GPU 中的活动扭曲数量 (Fermi)

发布于 2024-11-24 04:18:58 字数 141 浏览 1 评论 0原文

我有一个关于 GPU 中的活动扭曲的快速问题(我更愿意在费米中知道它)。 对于特定的内核,SM中任何周期的活动warp数量在内核的整个执行时间内是否相同? 正如我所试验的,活动扭曲总数(对于整个执行)和程序内核中的同步数量之间存在一些相关性。谁能澄清这个关系? 谢谢

I have a quick question about the active warps in GPU (I would prefer to know it in Fermi).
For specific kernel, is the number of active warps at any cycle in a SM the same for the whole execution time of the kernel?
As I experimented, there is some correlation between the total number of active warps (for the whole execution) and the number of synchronizations in the program kernel.

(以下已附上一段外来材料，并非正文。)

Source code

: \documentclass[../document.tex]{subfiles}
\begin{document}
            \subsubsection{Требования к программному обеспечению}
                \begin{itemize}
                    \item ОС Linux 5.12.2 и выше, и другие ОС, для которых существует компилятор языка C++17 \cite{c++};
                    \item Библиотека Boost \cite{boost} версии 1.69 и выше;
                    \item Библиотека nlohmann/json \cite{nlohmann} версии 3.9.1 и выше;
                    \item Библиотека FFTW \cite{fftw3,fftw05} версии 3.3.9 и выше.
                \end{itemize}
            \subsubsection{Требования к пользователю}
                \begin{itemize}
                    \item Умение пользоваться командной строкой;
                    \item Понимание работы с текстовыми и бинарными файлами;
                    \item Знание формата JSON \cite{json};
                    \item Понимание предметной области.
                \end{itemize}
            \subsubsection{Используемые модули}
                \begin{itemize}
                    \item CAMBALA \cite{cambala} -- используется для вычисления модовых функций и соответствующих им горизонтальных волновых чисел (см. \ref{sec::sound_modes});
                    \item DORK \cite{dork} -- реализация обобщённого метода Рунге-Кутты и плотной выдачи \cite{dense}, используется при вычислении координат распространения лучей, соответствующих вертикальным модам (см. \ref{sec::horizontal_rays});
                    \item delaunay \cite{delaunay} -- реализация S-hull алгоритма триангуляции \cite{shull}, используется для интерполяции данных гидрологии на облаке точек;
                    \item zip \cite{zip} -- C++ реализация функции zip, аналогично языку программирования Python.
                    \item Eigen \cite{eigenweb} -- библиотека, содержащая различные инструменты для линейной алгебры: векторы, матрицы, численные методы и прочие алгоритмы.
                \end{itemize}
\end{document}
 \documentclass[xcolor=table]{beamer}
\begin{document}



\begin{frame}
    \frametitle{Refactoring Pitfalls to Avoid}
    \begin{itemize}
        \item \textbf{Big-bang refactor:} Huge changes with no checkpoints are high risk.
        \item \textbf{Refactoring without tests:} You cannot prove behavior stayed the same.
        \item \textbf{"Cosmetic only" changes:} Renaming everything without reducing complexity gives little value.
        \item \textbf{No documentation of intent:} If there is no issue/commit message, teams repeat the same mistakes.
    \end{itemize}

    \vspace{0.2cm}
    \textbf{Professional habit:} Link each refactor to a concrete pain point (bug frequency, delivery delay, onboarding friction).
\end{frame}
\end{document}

Can anyone clarify this relation?
Thanks

如果你对这篇内容有疑问,欢迎到本站社区发帖提问 参与讨论,获取更多帮助,或者扫码二维码加入 Web 技术交流群。

扫码二维码加入Web技术交流群

发布评论

需要 登录 才能够评论, 你可以免费 注册 一个本站的账号。

评论(2

牵你手 2024-12-01 04:18:58

活动扭曲的数量可能会随着时间的推移而变化,因为:

  • 其他线程块可以在同一个 SM 上完成或开始,因此,如果每个线程块有四个扭曲,那么如果 SM 上只有一个线程块驻留,则最多会有四个扭曲,但是两个或三个线程块,您最多可以有八个或十二个线程块。
  • 如果一个 warp 到达了代码的末尾,那么它将不再执行代码(自然)。

整个程序执行的活动 warp 计数将取决于许多因素,但请记住,它是按活动 warp 的数量递增的。每个周期。这意味着如果增加同步数量,这也会增加每个 warp 执行内核所需的周期数,那么您会期望更高的活动 warp 计数。

另请注意,分析器中的一些派生统计数据是近似值,因为它们通常使用来自多次运行的值,因此可能存在一些可变性。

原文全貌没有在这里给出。